======== INPUT FOR THIS TASK ========

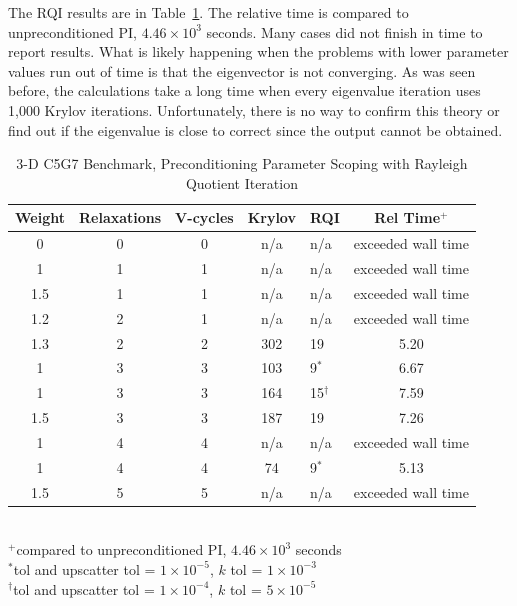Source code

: \documentclass[preprint,12pt]{elsarticle}
\begin{document}
The RQI results are in Table~\ref{table:3-D c5g7 rqi}. The relative time is compared to unpreconditioned PI, $4.46 \times 10^{3}$ seconds. Many cases did not finish in time to report results. What is likely happening when the problems with lower parameter values run out of time is that the eigenvector is not converging. As was seen before, the calculations take a long time when every eigenvalue iteration uses 1,000 Krylov iterations. Unfortunately, there is no way to confirm this theory or find out if the eigenvalue is close to correct since the output cannot be obtained. 
%
\begin{table}[!h]
\caption{3-D C5G7 Benchmark, Preconditioning Parameter Scoping with Rayleigh Quotient Iteration}
\begin{center}
\begin{tabular}{| c | c | c | c | l | c |}
\hline
Weight & Relaxations & V-cycles & Krylov & RQI & Rel Time$^{+}$ \\[0.5ex]
\hline
0    & 0 & 0 & n/a     & n/a          & exceeded wall time \\
1    & 1 & 1 & n/a     & n/a          & exceeded wall time \\
1.5 & 1 & 1 & n/a     & n/a          & exceeded wall time \\
1.2 & 2 & 1 & n/a     & n/a          & exceeded wall time \\
1.3 & 2 & 2 & 302    & 19           & 5.20 \\ %
1    & 3 & 3 & 103    & 9$^{*}$    & 6.67 \\ %
1    & 3 & 3 & 164    & 15$^{\dag}$ & 7.59 \\ %
1.5 & 3 & 3 & 187    & 19           & 7.26 \\ %
1    & 4 & 4 & n/a     & n/a          & exceeded wall time \\
1    & 4 & 4 & 74     & 9$^{*}$    & 5.13 \\ %
1.5 & 5 & 5 & n/a     & n/a          & exceeded wall time \\
\hline 
\end{tabular}\\
$^{+}$compared to unpreconditioned PI, $4.46 \times 10^{3}$ seconds\\
$^{*}$tol and upscatter tol = $1 \times 10^{-5}$, $k$ tol = $1 \times 10^{-3}$\\
$^{\dag}$tol and upscatter tol = $1 \times 10^{-4}$, $k$ tol = $5 \times 10^{-5}$
\end{center}
\label{table:3-D c5g7 rqi}
\end{table}  
\end{document}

========

### REQUIRED WORK:
The expected output is every line from the material above where "Krylov" can be found.

### TASK ANSWER:
The RQI results are in Table~\ref{table:3-D c5g7 rqi}. The relative time is compared to unpreconditioned PI, $4.46 \times 10^{3}$ seconds. Many cases did not finish in time to report results. What is likely happening when the problems with lower parameter values run out of time is that the eigenvector is not converging. As was seen before, the calculations take a long time when every eigenvalue iteration uses 1,000 Krylov iterations. Unfortunately, there is no way to confirm this theory or find out if the eigenvalue is close to correct since the output cannot be obtained. 
Weight & Relaxations & V-cycles & Krylov & RQI & Rel Time$^{+}$ \\[0.5ex]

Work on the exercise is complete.